[
https://issues.apache.org/jira/browse/JENA-90?page=com.atlassian.jira.plugin.system.issuetabpanels:comment-tabpanel&focusedCommentId=13083102#comment-13083102
]
Paolo Castagna commented on JENA-90:
------------------------------------
Let's take, for example, this SPARQL query:
SELECT DISTINCT *
WHERE
{ ?s ?p ?o }
ORDER BY ?p
LIMIT 10
The correspondent algebra expression is:
(slice _ 10
(distinct
(order (?p)
(bgp (triple ?s ?p ?o)))))
Which is equivalent to:
(slice _ 10
(reduced
(order (?p)
(bgp (triple ?s ?p ?o)))))
However, the distinct or reduced operators forbid the optimization described in
JENA-89. Maybe we can modify the 'top' operator to yields only distinct
bindings or add a new 'top_distinct' operator for that:
(top_distinct (10 ?p ?s)
(bgp (triple ?s ?p ?o)))
SPARQL queries of the type SELECT DISTINCT ... WHERE {...} ORDER BY ... LIMIT
10 are common when people want to display the 10 most 'something' things in
their dataset.
The implementation of a QueryIterTopNDistinct is almost the same as
QueryIterTopN (see: JENA-89) but we add bindings to the PriorityQueue if and
only if they are not already there (using .contains() to check).

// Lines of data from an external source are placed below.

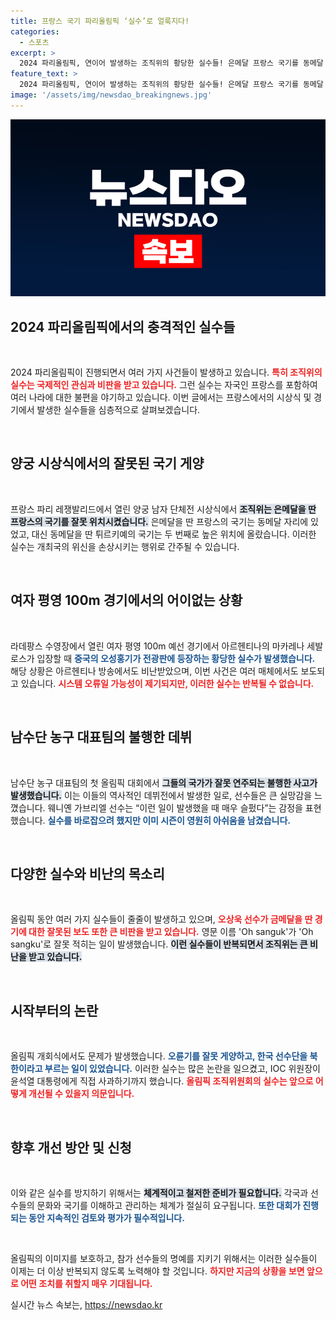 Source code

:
 ```yaml
---
title: 프랑스 국기 파리올림픽 ‘실수’로 얼룩지다!
categories:
  - 스포츠
excerpt: >
  2024 파리올림픽, 연이어 발생하는 조직위의 황당한 실수들! 은메달 프랑스 국기를 동메달 자리에 게양하고, 아르헨티나 선수 입장 때 중국 국기를 띄우는 엉뚱한 해프닝까지. 저조한 준비로 화를 자초한 조직위의 진실한 문제점은 무엇일까?
feature_text: >
  2024 파리올림픽, 연이어 발생하는 조직위의 황당한 실수들! 은메달 프랑스 국기를 동메달 자리에 게양하고, 아르헨티나 선수 입장 때 중국 국기를 띄우는 엉뚱한 해프닝까지. 저조한 준비로 화를 자초한 조직위의 진실한 문제점은 무엇일까?
image: '/assets/img/newsdao_breakingnews.jpg'
---
```


<p><img src="/assets/img/newsdao_breakingnews.jpg" alt="ranknews 속보" /></p>

<h2 data-ke-size="size26">2024 파리올림픽에서의 충격적인 실수들</h2>

<p data-ke-size="size16">&nbsp;</p>

<p>2024 파리올림픽이 진행되면서 여러 가지 사건들이 발생하고 있습니다. <b><span style="color: #ee2323;">특히 조직위의 실수는 국제적인 관심과 비판을 받고 있습니다.</span></b> 그런 실수는 자국인 프랑스를 포함하여 여러 나라에 대한 불편을 야기하고 있습니다. 이번 글에서는 프랑스에서의 시상식 및 경기에서 발생한 실수들을 심층적으로 살펴보겠습니다.</p>

<p data-ke-size="size16">&nbsp;</p>

<h2 data-ke-size="size26">양궁 시상식에서의 잘못된 국기 게양</h2>

<p data-ke-size="size16">&nbsp;</p>

<p>프랑스 파리 레쟁발리드에서 열린 양궁 남자 단체전 시상식에서 <b><span style="background-color: #21538527;">조직위는 은메달을 딴 프랑스의 국기를 잘못 위치시켰습니다.</span></b> 은메달을 딴 프랑스의 국기는 동메달 자리에 있었고, 대신 동메달을 딴 튀르키예의 국기는 두 번째로 높은 위치에 올랐습니다. 이러한 실수는 개최국의 위신을 손상시키는 행위로 간주될 수 있습니다.</p>

<p data-ke-size="size16">&nbsp;</p>

<h2 data-ke-size="size26">여자 평영 100m 경기에서의 어이없는 상황</h2>

<p data-ke-size="size16">&nbsp;</p>

<p>라데팡스 수영장에서 열린 여자 평영 100m 예선 경기에서 아르헨티나의 마카레나 세발로스가 입장할 때 <b><span style="color: #1a5490;">중국의 오성홍기가 전광판에 등장하는 황당한 실수가 발생했습니다.</span></b> 해당 상황은 아르헨티나 방송에서도 비난받았으며, 이번 사건은 여러 매체에서도 보도되고 있습니다. <b><span style="color: #ee2323;">시스템 오류일 가능성이 제기되지만, 이러한 실수는 반복될 수 없습니다.</span></b></p>

<p data-ke-size="size16">&nbsp;</p>

<h2 data-ke-size="size26">남수단 농구 대표팀의 불행한 데뷔</h2>

<p data-ke-size="size16">&nbsp;</p>

<p>남수단 농구 대표팀의 첫 올림픽 대회에서 <b><span style="background-color: #21538527;">그들의 국가가 잘못 연주되는 불행한 사고가 발생했습니다.</span></b> 이는 이들의 역사적인 데뷔전에서 발생한 일로, 선수들은 큰 실망감을 느꼈습니다. 웨니옌 가브리엘 선수는 “이런 일이 발생했을 때 매우 슬펐다”는 감정을 표현했습니다. <b><span style="color: #1a5490;">실수를 바로잡으려 했지만 이미 시즌이 영원히 아쉬움을 남겼습니다.</span></b></p>

<p data-ke-size="size16">&nbsp;</p>

<h2 data-ke-size="size26">다양한 실수와 비난의 목소리</h2>

<p data-ke-size="size16">&nbsp;</p>

<p>올림픽 동안 여러 가지 실수들이 줄줄이 발생하고 있으며, <b><span style="color: #ee2323;">오상욱 선수가 금메달을 딴 경기에 대한 잘못된 보도 또한 큰 비판을 받고 있습니다.</span></b> 영문 이름 'Oh sanguk'가 'Oh sangku'로 잘못 적히는 일이 발생했습니다. <b><span style="background-color: #21538527;">이런 실수들이 반복되면서 조직위는 큰 비난을 받고 있습니다.</span></b></p>

<p data-ke-size="size16">&nbsp;</p>

<h2 data-ke-size="size26">시작부터의 논란</h2>

<p data-ke-size="size16">&nbsp;</p>

<p>올림픽 개회식에서도 문제가 발생했습니다. <b><span style="color: #1a5490;">오륜기를 잘못 게양하고, 한국 선수단을 북한이라고 부르는 일이 있었습니다.</span></b> 이러한 실수는 많은 논란을 일으켰고, IOC 위원장이 윤석열 대통령에게 직접 사과하기까지 했습니다. <b><span style="color: #ee2323;">올림픽 조직위원회의 실수는 앞으로 어떻게 개선될 수 있을지 의문입니다.</span></b></p>

<p data-ke-size="size16">&nbsp;</p>

<h2 data-ke-size="size26">향후 개선 방안 및 신청</h2>

<p data-ke-size="size16">&nbsp;</p>

<p>이와 같은 실수를 방지하기 위해서는 <b><span style="background-color: #21538527;">체계적이고 철저한 준비가 필요합니다.</span></b> 각국과 선수들의 문화와 국기를 이해하고 관리하는 체계가 절실히 요구됩니다. <b><span style="color: #1a5490;">또한 대회가 진행되는 동안 지속적인 검토와 평가가 필수적입니다.</span></b></p>

<p data-ke-size="size16">&nbsp;</p>

<p>올림픽의 이미지를 보호하고, 참가 선수들의 명예를 지키기 위해서는 이러한 실수들이 이제는 더 이상 반복되지 않도록 노력해야 할 것입니다. <b><span style="color: #ee2323;">하지만 지금의 상황을 보면 앞으로 어떤 조치를 취할지 매우 기대됩니다.</span></b></p>
실시간 뉴스 속보는, <a href="https://newsdao.kr" rel="dofollow">https://newsdao.kr</a>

Is it worth adding a top_distinct operator or it just pollutes the algebra?
> Use OpReduce instead of OpDistinct for DISTINCT + ORDER BY queries
> ------------------------------------------------------------------
>
> Key: JENA-90
> URL: https://issues.apache.org/jira/browse/JENA-90
> Project: Jena
> Issue Type: Improvement
> Components: ARQ
> Reporter: Paolo Castagna
> Priority: Trivial
> Labels: arq, optimizer, sparql
>
> ARQ's optimizer could use an OpReduce instead of OpDistinct if a query is
> DISTINCT + ORDER BY.
> OpReduce removes adjacent duplicates and it does not require a set of already
> seen bindings as the current OpDistinct implementation does.
--
This message is automatically generated by JIRA.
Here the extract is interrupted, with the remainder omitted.